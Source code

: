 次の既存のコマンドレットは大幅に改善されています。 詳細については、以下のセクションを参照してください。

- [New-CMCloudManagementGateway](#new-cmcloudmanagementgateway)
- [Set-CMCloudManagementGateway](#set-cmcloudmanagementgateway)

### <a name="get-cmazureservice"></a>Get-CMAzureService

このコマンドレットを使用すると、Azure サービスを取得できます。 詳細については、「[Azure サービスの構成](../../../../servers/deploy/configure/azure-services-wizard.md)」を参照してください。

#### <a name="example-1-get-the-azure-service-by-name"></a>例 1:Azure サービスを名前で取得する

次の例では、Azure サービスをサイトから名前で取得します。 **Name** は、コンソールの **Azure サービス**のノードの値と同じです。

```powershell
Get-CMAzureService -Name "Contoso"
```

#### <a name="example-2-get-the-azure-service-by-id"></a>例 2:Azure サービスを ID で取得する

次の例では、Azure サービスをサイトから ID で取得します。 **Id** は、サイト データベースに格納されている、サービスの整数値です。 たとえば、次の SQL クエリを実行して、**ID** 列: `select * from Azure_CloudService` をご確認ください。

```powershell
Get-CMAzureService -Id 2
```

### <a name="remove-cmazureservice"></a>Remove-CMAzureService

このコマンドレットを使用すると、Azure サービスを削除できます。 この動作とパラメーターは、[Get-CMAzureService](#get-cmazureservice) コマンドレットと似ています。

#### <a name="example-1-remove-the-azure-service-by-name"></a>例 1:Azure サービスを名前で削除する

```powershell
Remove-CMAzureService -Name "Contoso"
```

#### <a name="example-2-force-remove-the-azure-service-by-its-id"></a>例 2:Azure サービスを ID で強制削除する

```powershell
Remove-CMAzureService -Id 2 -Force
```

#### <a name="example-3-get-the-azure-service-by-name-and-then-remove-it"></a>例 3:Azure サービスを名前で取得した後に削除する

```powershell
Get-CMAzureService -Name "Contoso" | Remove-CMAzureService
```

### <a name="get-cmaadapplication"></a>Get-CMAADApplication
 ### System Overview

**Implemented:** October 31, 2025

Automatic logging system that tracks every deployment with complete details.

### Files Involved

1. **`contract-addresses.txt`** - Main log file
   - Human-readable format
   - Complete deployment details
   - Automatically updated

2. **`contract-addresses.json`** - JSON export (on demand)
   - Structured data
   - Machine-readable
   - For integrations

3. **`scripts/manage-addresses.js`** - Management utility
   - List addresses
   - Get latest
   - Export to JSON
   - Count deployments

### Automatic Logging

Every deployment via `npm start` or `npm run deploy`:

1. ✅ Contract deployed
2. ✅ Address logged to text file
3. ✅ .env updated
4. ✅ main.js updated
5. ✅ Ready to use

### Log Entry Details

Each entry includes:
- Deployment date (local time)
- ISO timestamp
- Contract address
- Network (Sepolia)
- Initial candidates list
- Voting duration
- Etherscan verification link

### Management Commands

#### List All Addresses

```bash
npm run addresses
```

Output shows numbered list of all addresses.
□ □ □ □ □
Exercise directions - Put down all the data once more, exactly as it appears above.

Task solution -
Source code

: 次の既存のコマンドレットは大幅に改善されています。 詳細については、以下のセクションを参照してください。

- [New-CMCloudManagementGateway](#new-cmcloudmanagementgateway)
- [Set-CMCloudManagementGateway](#set-cmcloudmanagementgateway)

### <a name="get-cmazureservice"></a>Get-CMAzureService

このコマンドレットを使用すると、Azure サービスを取得できます。 詳細については、「[Azure サービスの構成](../../../../servers/deploy/configure/azure-services-wizard.md)」を参照してください。

#### <a name="example-1-get-the-azure-service-by-name"></a>例 1:Azure サービスを名前で取得する

次の例では、Azure サービスをサイトから名前で取得します。 **Name** は、コンソールの **Azure サービス**のノードの値と同じです。

```powershell
Get-CMAzureService -Name "Contoso"
```

#### <a name="example-2-get-the-azure-service-by-id"></a>例 2:Azure サービスを ID で取得する

次の例では、Azure サービスをサイトから ID で取得します。 **Id** は、サイト データベースに格納されている、サービスの整数値です。 たとえば、次の SQL クエリを実行して、**ID** 列: `select * from Azure_CloudService` をご確認ください。

```powershell
Get-CMAzureService -Id 2
```

### <a name="remove-cmazureservice"></a>Remove-CMAzureService

このコマンドレットを使用すると、Azure サービスを削除できます。 この動作とパラメーターは、[Get-CMAzureService](#get-cmazureservice) コマンドレットと似ています。

#### <a name="example-1-remove-the-azure-service-by-name"></a>例 1:Azure サービスを名前で削除する

```powershell
Remove-CMAzureService -Name "Contoso"
```

#### <a name="example-2-force-remove-the-azure-service-by-its-id"></a>例 2:Azure サービスを ID で強制削除する

```powershell
Remove-CMAzureService -Id 2 -Force
```

#### <a name="example-3-get-the-azure-service-by-name-and-then-remove-it"></a>例 3:Azure サービスを名前で取得した後に削除する

```powershell
Get-CMAzureService -Name "Contoso" | Remove-CMAzureService
```

### <a name="get-cmaadapplication"></a>Get-CMAADApplication
 ### System Overview

**Implemented:** October 31, 2025

Automatic logging system that tracks every deployment with complete details.

### Files Involved

1. **`contract-addresses.txt`** - Main log file
   - Human-readable format
   - Complete deployment details
   - Automatically updated

2. **`contract-addresses.json`** - JSON export (on demand)
   - Structured data
   - Machine-readable
   - For integrations

3. **`scripts/manage-addresses.js`** - Management utility
   - List addresses
   - Get latest
   - Export to JSON
   - Count deployments

### Automatic Logging

Every deployment via `npm start` or `npm run deploy`:

1. ✅ Contract deployed
2. ✅ Address logged to text file
3. ✅ .env updated
4. ✅ main.js updated
5. ✅ Ready to use

### Log Entry Details

Each entry includes:
- Deployment date (local time)
- ISO timestamp
- Contract address
- Network (Sepolia)
- Initial candidates list
- Voting duration
- Etherscan verification link

### Management Commands

#### List All Addresses

```bash
npm run addresses
```

Output shows numbered list of all addresses.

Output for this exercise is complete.